Money does make my world go round but there's more to it than that. I have no problem charging a fee when someone comes to me for my professional advice but prefer to keep it clean rather than take a cut of any action that follows. Then there's no question about my motive in recommending one course of action rather than another.

Whether we like it or not, many people do see money as something that can put a spanner in the works of trust and prefer to pay it over in open-view so that the exchange is above-board and trustworthy.

People don't like a hidden agenda or even one that's half-hidden away.

Too often, those who come to us in the guise of experts use free or low-cost advice as a lure to sell us something else.
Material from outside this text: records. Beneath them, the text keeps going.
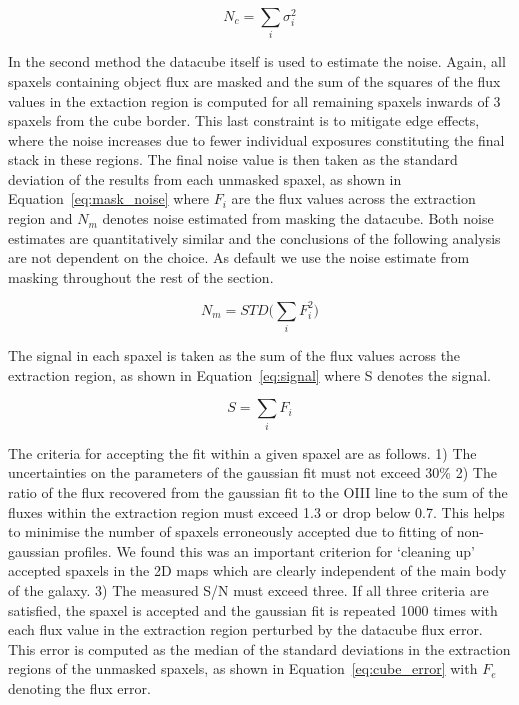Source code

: \documentclass[a4paper,fleqn,usenatbib]{mn2e}
\begin{document}
\begin{equation}\label{eq:cube_noise}
   N_{c} = \sum_{i}\sigma _{i}^{2}
\end{equation}

In the second method the datacube itself is used to estimate the noise.
Again, all spaxels containing object flux are masked and the sum of the squares of the flux values in the extaction region is computed for all remaining spaxels inwards of 3 spaxels from the cube border.
This last constraint is to mitigate edge effects, where the noise increases due to fewer individual exposures constituting the final stack in these regions.
The final noise value is then taken as the standard deviation of the results from each unmasked spaxel, as shown in Equation~\ref{eq:mask_noise} where $F_{i}$ are the flux values across the extraction region and $N_{m}$ denotes noise estimated from masking the datacube.
Both noise estimates are quantitatively similar and the conclusions of the following analysis are not dependent on the choice.
As default we use the noise estimate from masking throughout the rest of the section.

\begin{equation}\label{eq:mask_noise}
    N_{m} = STD\big(\sum_{i}F_{i}^{2}\big)
\end{equation}

The signal in each spaxel is taken as the sum of the flux values across the extraction region, as shown in Equation~\ref{eq:signal} where S denotes the signal.

\begin{equation}\label{eq:signal}
    S = \sum_{i}F_{i}
\end{equation}

The criteria for accepting the fit within a given spaxel are as follows.
1) The uncertainties on the parameters of the gaussian fit must not exceed 30\%
2) The ratio of the flux recovered from the gaussian fit to the OIII line to the sum of the fluxes within the extraction region must exceed 1.3 or drop below 0.7.
This helps to minimise the number of spaxels erroneously accepted due to fitting of non-gaussian profiles.
We found this was an important criterion for `cleaning up' accepted spaxels in the 2D maps which are clearly independent of the main body of the galaxy.
3) The measured S/N must exceed three.
If all three criteria are satisfied, the spaxel is accepted and the gaussian fit is repeated 1000 times with each flux value in the extraction region perturbed by the datacube flux error.
This error is computed as the median of the standard deviations in the extraction regions of the unmasked spaxels, as shown in Equation~\ref{eq:cube_error} with $F_{e}$ denoting the flux error.  
\end{document}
We shouldn't be surprised then when some of those same experts suffer serious lapses of judgement or worse if there's substantial profit riding on a particular outcome.

As opinion-makers, I suggest it's best for us to resist the temptation to capitalise on our market connections. When we keep it clean, those who come to us for direction can safely trust our advice without worrying whether a vested interest is skewing our professional judgement.

Over To You: What do you think? Are you happy to take advice when you know that your advisor has a financial interest in the outcome?

December 31, 2008

All I Want...

I don't know if you're like me but sometimes I struggle to ask for what I really want. Instead, I like to beat about the bush. Maybe it's an Irish thing?

While I really like the idea of Giftag, the recently-launched application that allows you to pull together a registry-style wish list of things you'd like from across the web, I find myself reluctant to add things to the list for fear I'd appear greedy or demanding.

Whatever about adding low-ticket items, I can't ever see myself putting something really expensive there: "He wants what? Where does he get off asking for something like that...Does he think we're made of money?"

Nor am I too sure how I'd casually let it drop to people that I've started a list (apart from mentioning it in a blog!): "My birthday's coming up. You might like to check out my Giftag list...". No, I just can't see it. It all seems very forward.

While I was catching up on podcasts over the holidays, I heard Gary Koelling of Giftag being interviewed by Albert Maruggi in the Santa Uses Giftag! episode of the Marketing Edge and was especially taken by the generous spirit in which Giftag has been developed.

Apparently, Gary works for the Best Buy chain of stores in the US and whilst it might have been tempting to develop Giftag to include only items available through Best Buy, they took the decision to make it a universal application because (and I'm loosely paraphrasing here) 'Best Buy is a social company...if we're making the promise that we're gonna make life better for you, what advantage is there in our making it so you can only use it for Best Buy? We know full well that we're not the only place our customers shop!'

I like that! That works for me...

...although maybe Gary and his colleagues will have to develop 'AhNoYouShouldn'tHave', an Irish version of the application that somehow allows me to ask for what I really want without appearing to do so.